La gente no entiende que una cosa es el maestro, otra el picador, otra el peón de confianza, y otra yo: el tercero.

 

El maestro es el que cobra y por el que pagan; el picador ha de hacer lo necesario – digan lo que digan de su madre – para que el toro quede con las fuerzas justas para no caerse y andar como tonto, porque con toros listos el maestro no llagaría a las cien; ­­el peón de confianza, a parte de acostarse con alguna de las novias que le salen al jefe, tiene a veces su momentito de gloria: cuando el público le pide que salude por un buen par de banderillas, que el puñetero sabe adornarse de modo y manera que pasan por buenos pares poco más que regularcillos. Y de mí, el tercero, hay mucha gente que se cachondea anunciando a voces que con suerte sólo perderé una, lo que normalmente hago. No saben que el maestro, si el toro está muy justito, me dice por lo bajo, aunque por lo alto grite otra cosa, que una sola y traserita.
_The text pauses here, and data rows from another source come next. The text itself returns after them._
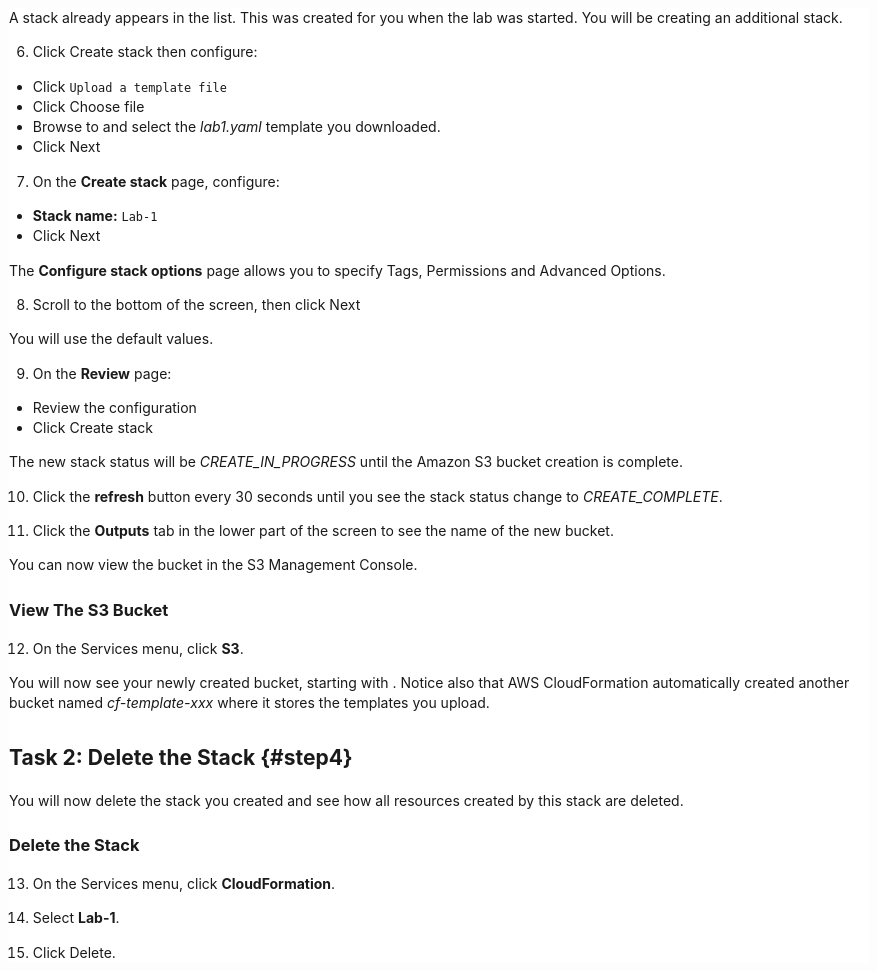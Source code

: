 A stack already appears in the list. This was created for you when the
lab was started. You will be creating an additional stack.

6.  Click Create stack then configure:

  -   Click `Upload a template file`
  -   Click Choose file
  -   Browse to and select the *lab1.yaml* template you downloaded.
  -   Click Next

7.  On the **Create stack** page, configure:

  -   **Stack name:** `Lab-1`
  -   Click Next

The **Configure stack options** page allows you to specify Tags,
Permissions and Advanced Options.

8.  Scroll to the bottom of the screen, then click Next

You will use the default values.

9.  On the **Review** page:

-   Review the configuration
-   Click Create stack

The new stack status will be *CREATE\_IN\_PROGRESS* until the Amazon S3
bucket creation is complete.

10. Click the **refresh** button every 30 seconds until you see the
    stack status change to *CREATE\_COMPLETE*.

11. Click the **Outputs** tab in the lower part of the screen to see the
    name of the new bucket.

You can now view the bucket in the S3 Management Console.

### View The S3 Bucket

12. On the Services menu, click **S3**.

You will now see your newly created bucket, starting with . Notice also
that AWS CloudFormation automatically created another bucket named
*cf-template-xxx* where it stores the templates you upload.

Task 2: Delete the Stack {#step4}
------------------------

You will now delete the stack you created and see how all resources
created by this stack are deleted.

### Delete the Stack

13. On the Services menu, click **CloudFormation**.

14. Select **Lab-1**.

15. Click Delete.
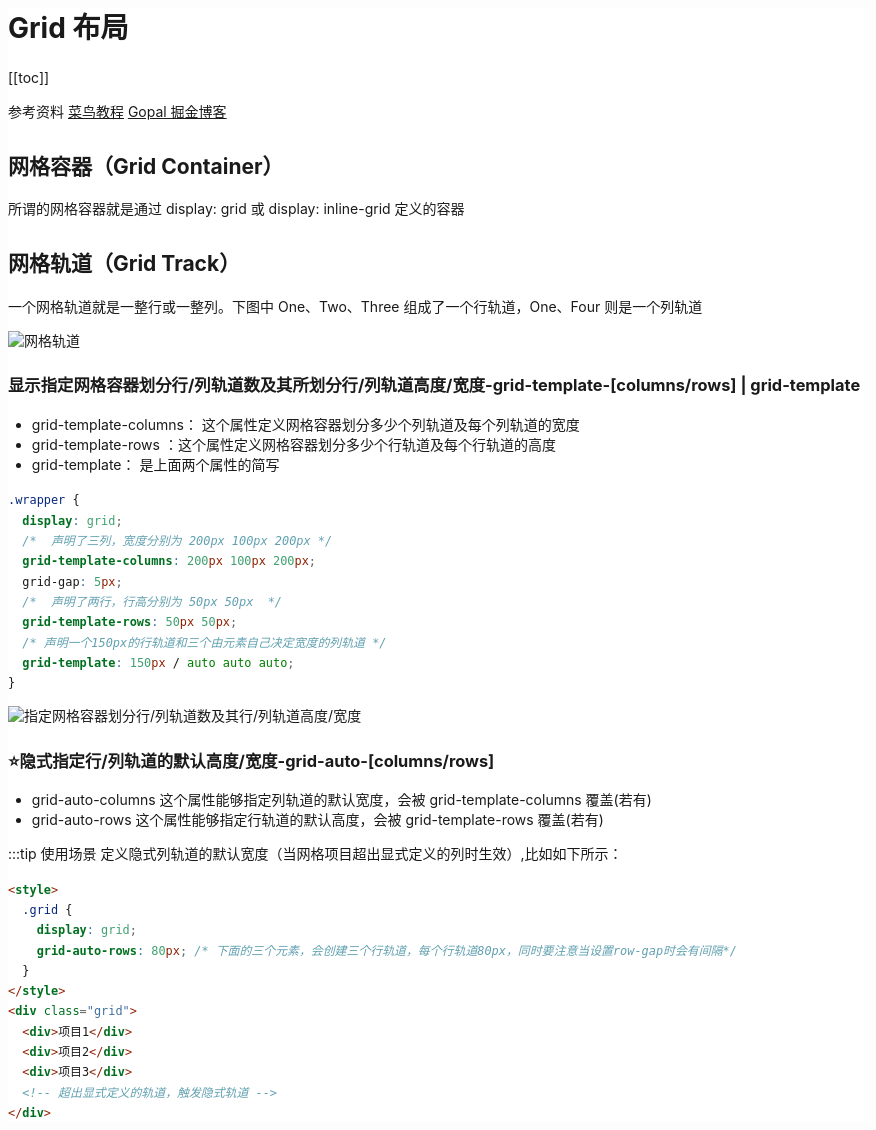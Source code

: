 # Grid 布局

[[toc]]

参考资料 [菜鸟教程](https://www.runoob.com/css3/css-grid.html) [Gopal 掘金博客](https://juejin.cn/post/6854573220306255880?searchId=20250531160123DF2B18F341EC27959009#heading-6)

## 网格容器（Grid Container）

所谓的网格容器就是通过 display: grid 或 display: inline-grid 定义的容器

## 网格轨道（Grid Track）

一个网格轨道就是一整行或一整列。下图中 One、Two、Three 组成了一个行轨道，One、Four 则是一个列轨道



![网格轨道](https://bloom-lmh.website/images/20250601151938768.png)

### 显示指定网格容器划分行/列轨道数及其所划分行/列轨道高度/宽度-grid-template-[columns/rows] | grid-template

- grid-template-columns： 这个属性定义网格容器划分多少个列轨道及每个列轨道的宽度
- grid-template-rows ：这个属性定义网格容器划分多少个行轨道及每个行轨道的高度
- grid-template： 是上面两个属性的简写

```css
.wrapper {
  display: grid;
  /*  声明了三列，宽度分别为 200px 100px 200px */
  grid-template-columns: 200px 100px 200px;
  grid-gap: 5px;
  /*  声明了两行，行高分别为 50px 50px  */
  grid-template-rows: 50px 50px;
  /* 声明一个150px的行轨道和三个由元素自己决定宽度的列轨道 */
  grid-template: 150px / auto auto auto;
}
```



![指定网格容器划分行/列轨道数及其行/列轨道高度/宽度](https://bloom-lmh.website/images/20250601152047869.png)

### :star:隐式指定行/列轨道的默认高度/宽度-grid-auto-[columns/rows]

- grid-auto-columns 这个属性能够指定列轨道的默认宽度，会被 grid-template-columns 覆盖(若有)
- grid-auto-rows 这个属性能够指定行轨道的默认高度，会被 grid-template-rows 覆盖(若有)

:::tip 使用场景
定义隐式列轨道的默认宽度（当网格项目超出显式定义的列时生效）,比如如下所示：

```html {4-5}
<style>
  .grid {
    display: grid;
    grid-auto-rows: 80px; /* 下面的三个元素，会创建三个行轨道，每个行轨道80px，同时要注意当设置row-gap时会有间隔*/
  }
</style>
<div class="grid">
  <div>项目1</div>
  <div>项目2</div>
  <div>项目3</div>
  <!-- 超出显式定义的轨道，触发隐式轨道 -->
</div>
```
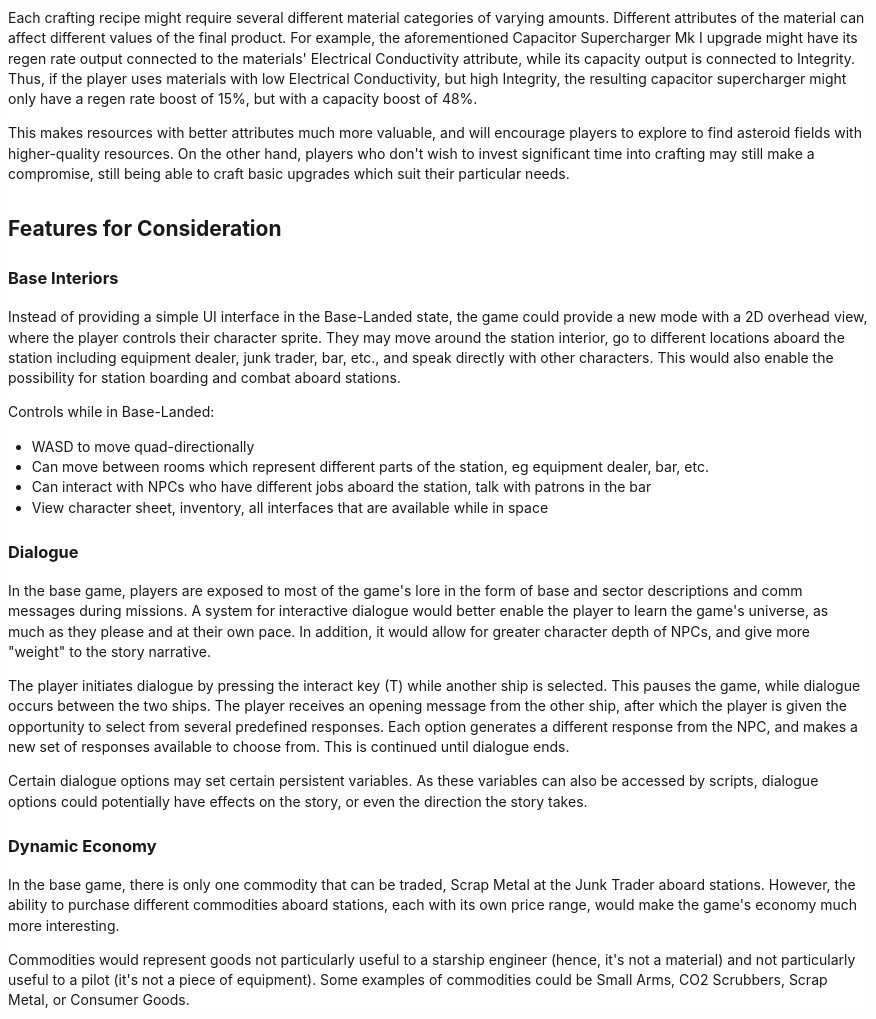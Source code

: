 Each crafting recipe might require several different material categories of varying amounts. Different attributes of the material can affect different values of the final product. For example, the aforementioned Capacitor Supercharger Mk I upgrade might have its regen rate output connected to the materials' Electrical Conductivity attribute, while its capacity output is connected to Integrity. Thus, if the player uses materials with low Electrical Conductivity, but high Integrity, the resulting capacitor supercharger might only have a regen rate boost of 15%, but with a capacity boost of 48%.

This makes resources with better attributes much more valuable, and will encourage players to explore to find asteroid fields with higher-quality resources. On the other hand, players who don't wish to invest significant time into crafting may still make a compromise, still being able to craft basic upgrades which suit their particular needs.

## Features for Consideration

### Base Interiors

Instead of providing a simple UI interface in the Base-Landed state, the game could provide a new mode with a 2D overhead view, where the player controls their character sprite. They may move around the station interior, go to different locations aboard the station including equipment dealer, junk trader, bar, etc., and speak directly with other characters. This would also enable the possibility for station boarding and combat aboard stations.

Controls while in Base-Landed:

- WASD to move quad-directionally
- Can move between rooms which represent different parts of the station, eg equipment dealer, bar, etc.
- Can interact with NPCs who have different jobs aboard the station, talk with patrons in the bar
- View character sheet, inventory, all interfaces that are available while in space

### Dialogue

In the base game, players are exposed to most of the game's lore in the form of base and sector descriptions and comm messages during missions. A system for interactive dialogue would better enable the player to learn the game's universe, as much as they please and at their own pace. In addition, it would allow for greater character depth of NPCs, and give more "weight" to the story narrative.

The player initiates dialogue by pressing the interact key (T) while another ship is selected. This pauses the game, while dialogue occurs between the two ships. The player receives an opening message from the other ship, after which the player is given the opportunity to select from several predefined responses. Each option generates a different response from the NPC, and makes a new set of responses available to choose from. This is continued until dialogue ends.

Certain dialogue options may set certain persistent variables. As these variables can also be accessed by scripts, dialogue options could potentially have effects on the story, or even the direction the story takes.

### Dynamic Economy

In the base game, there is only one commodity that can be traded, Scrap Metal at the Junk Trader aboard stations. However, the ability to purchase different commodities aboard stations, each with its own price range, would make the game's economy much more interesting.

Commodities would represent goods not particularly useful to a starship engineer (hence, it's not a material) and not particularly useful to a pilot (it's not a piece of equipment). Some examples of commodities could be Small Arms, CO2 Scrubbers, Scrap Metal, or Consumer Goods.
Lo que si me alaban muchos es como puntillero, lo que es pura verdad, porque muy pocas veces he levantado al moribundo robándole la oreja al torero; pero eso no es gloria, eso es habilidad de matarife.

 

Bueno, ¿qué hago yo con estos pensamientos tan de cajón? Lo que tengo que resolver es el problema que tengo ahí, en los medios, esperándome; porque este cabrón espera una barbaridad.

 

Voy, voy. Y corro meciendo mi barriguita de cincuentón buscando por donde escapar después de tirar una banderilla, que es lo que voy a hacer.

 

Voy, voy. Y corro hacia él de medio lado, y él corre hacia mí todo derecho.

¡Ay!

 

Lo último que recuerdo es que deje de ver el círculo borroso de los tendidos, para desde el aire ver girar con rapidez de torbellino una nube, una bandera, y un globo muy grande que anunciaba algo.